Sakralnya Festival Erau tercoreng ulah pemuda remas payudara wanita
Ulah pemuda itu, justru mencoreng sakralnya Erau yang menjadi pesta adat budaya Kutai Kartanegara.
Event Erau and International Folk Art Festival (EIFAF) di Tenggarong, Kutai Kartanegara, yang berakhir Minggu (28/8) kemarin, kembali ternoda dengan ulah remaja dan pemuda melakukan pelecehan seksual terhadap perempuan yang mengendarai motor. Ulah pemuda itu, justru mencoreng sakralnya Erau yang menjadi pesta adat budaya Kutai Kartanegara.
EIFAF digelar selama sepekan, dan berakhir 28 Agustus 2016 lalu. Adat belimbur, menjadi ritual penutup Erau. Sejatinya, belimbur merupakan tradisi saling menyiramkan air, kepada sesama anggota masyarakat, sebagai wujud syukur kelancaran Erau, juga pembersihan diri dari sifat buruk dan unsur kejahatan. Air dipercaya sebagai media peluntur sifat buruk manusia.
Namun sekelompok remaja dan pemuda, di kelurahan Timbau, Tenggarong, berbuat menyimpang. Mereka menyiramkan air bukan dari air Sungai Mahakam, melainkan air parit. Bahkan beberapa kelompok pemuda juga melakukan pelecehan seksual dengan meremas payudara remaja putri yang melintas menggunakan motor.
"Iya, tradisi Belimbur tercoreng dengan adanya perbuatan memalukan seperti itu. Di Timbau, ada yang melempar air parit, melempar air dalam platik berisi batu, ada juga yang meremas payudara," kata warga Tenggarong Kota, Muhammad Fadlan kepada merdeka.com, Senin (29/8).

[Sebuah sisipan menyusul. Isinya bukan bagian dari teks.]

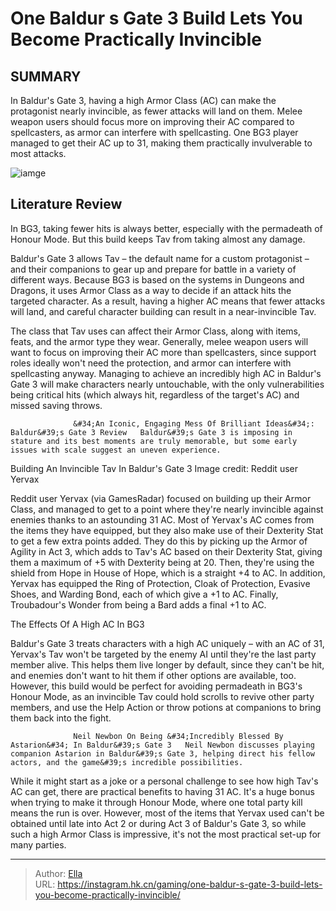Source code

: # One Baldur s Gate 3 Build Lets You Become Practically Invincible


## SUMMARY 



  In Baldur&#39;s Gate 3, having a high Armor Class (AC) can make the protagonist nearly invincible, as fewer attacks will land on them.   Melee weapon users should focus more on improving their AC compared to spellcasters, as armor can interfere with spellcasting.   One BG3 player managed to get their AC up to 31, making them practically invulverable to most attacks.  

![iamge](https://static1.srcdn.com/wordpress/wp-content/uploads/2024/01/one-baldur-s-gate-3-build-lets-you-become-practically-invincible.jpg)

## Literature Review

In BG3, taking fewer hits is always better, especially with the permadeath of Honour Mode. But this build keeps Tav from taking almost any damage.




Baldur&#39;s Gate 3 allows Tav – the default name for a custom protagonist – and their companions to gear up and prepare for battle in a variety of different ways. Because BG3 is based on the systems in Dungeons and Dragons, it uses Armor Class as a way to decide if an attack hits the targeted character. As a result, having a higher AC means that fewer attacks will land, and careful character building can result in a near-invincible Tav.




The class that Tav uses can affect their Armor Class, along with items, feats, and the armor type they wear. Generally, melee weapon users will want to focus on improving their AC more than spellcasters, since support roles ideally won&#39;t need the protection, and armor can interfere with spellcasting anyway. Managing to achieve an incredibly high AC in Baldur&#39;s Gate 3 will make characters nearly untouchable, with the only vulnerabilities being critical hits (which always hit, regardless of the target&#39;s AC) and missed saving throws.

                  &#34;An Iconic, Engaging Mess Of Brilliant Ideas&#34;: Baldur&#39;s Gate 3 Review   Baldur&#39;s Gate 3 is imposing in stature and its best moments are truly memorable, but some early issues with scale suggest an uneven experience.   


 Building An Invincible Tav In Baldur&#39;s Gate 3 
        Image credit: Reddit user Yervax   




Reddit user Yervax (via GamesRadar) focused on building up their Armor Class, and managed to get to a point where they&#39;re nearly invincible against enemies thanks to an astounding 31 AC. Most of Yervax&#39;s AC comes from the items they have equipped, but they also make use of their Dexterity Stat to get a few extra points added. They do this by picking up the Armor of Agility in Act 3, which adds to Tav&#39;s AC based on their Dexterity Stat, giving them a maximum of &#43;5 with Dexterity being at 20. Then, they&#39;re using the shield from Hope in House of Hope, which is a straight &#43;4 to AC. In addition, Yervax has equipped the Ring of Protection, Cloak of Protection, Evasive Shoes, and Warding Bond, each of which give a &#43;1 to AC. Finally, Troubadour&#39;s Wonder from being a Bard adds a final &#43;1 to AC.



 The Effects Of A High AC In BG3 
          




Baldur&#39;s Gate 3 treats characters with a high AC uniquely – with an AC of 31, Yervax&#39;s Tav won&#39;t be targeted by the enemy AI until they&#39;re the last party member alive. This helps them live longer by default, since they can&#39;t be hit, and enemies don&#39;t want to hit them if other options are available, too. However, this build would be perfect for avoiding permadeath in BG3&#39;s Honour Mode, as an invincible Tav could hold scrolls to revive other party members, and use the Help Action or throw potions at companions to bring them back into the fight.

                  Neil Newbon On Being &#34;Incredibly Blessed By Astarion&#34; In Baldur&#39;s Gate 3   Neil Newbon discusses playing companion Astarion in Baldur&#39;s Gate 3, helping direct his fellow actors, and the game&#39;s incredible possibilities.   

While it might start as a joke or a personal challenge to see how high Tav&#39;s AC can get, there are practical benefits to having 31 AC. It&#39;s a huge bonus when trying to make it through Honour Mode, where one total party kill means the run is over. However, most of the items that Yervax used can&#39;t be obtained until late into Act 2 or during Act 3 of Baldur&#39;s Gate 3, so while such a high Armor Class is impressive, it&#39;s not the most practical set-up for many parties.






---

> Author: [Ella](https://instagram.hk.cn/)  
> URL: https://instagram.hk.cn/gaming/one-baldur-s-gate-3-build-lets-you-become-practically-invincible/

Padahal, kata Iqbal, tradisi sebenarnya dilangsungkan di bibir Sungai Mahakam, saling menyimburkan air sungai sebagai tanda syukur kelancaran Erau.
"Ada rekan saya dari Bandung yang datang kemarin mau lihat belimbur. Tapi, justru kena lempar plastik air, isinya batu. Pelipis robek. Ya terpaksa pasrah, mau marah ya warga lokal," sebut Fadlan.
Demikian juga dikatakan warga Tenggarong lainnya, Sandrina Emalia. Menurut dia, tradisi Erau belimbur, yang diwarnai dengan pelecehan seksual kepada perempuan, sangat memalukan.
"Menyedihkan, memalukan, masih ada saja kelakuan seperti itu (meremas payudara). Ini sudah terjadi sejak Erau tahun-tahun lalu. Ke depan Erau 2017 mudah-mudahan warga sadar," ungkap Emalia.
Keengganan untuk datang ke ritual Belimbur, juga diungkap Andriyawan, salah seorang jurnalis televisi nasional yang ada di Samarinda. Meski ke Tenggarong bisa ditempuh kurang lebih 45 menit, dia enggan meliput ritual belimbur.
"Kita berkaca pengalaman 2012 ya, ada teman wartawan lokal, begitu asik foto momen belimbur, ternyata ikut disiram dan kamera rusak kena air. Padahal kita liputan, bukan untuk belimbur," ungkapnya Andriyawan.
EIFAF tahun 2016 ini, terbilang istimewa. Mengingat juga dihadiri negara-negara Eropa yang menampilkan budaya Eropa, seperti Estonia, Taiwan, Polandia, Lithuania, Bulgaria dan Romania.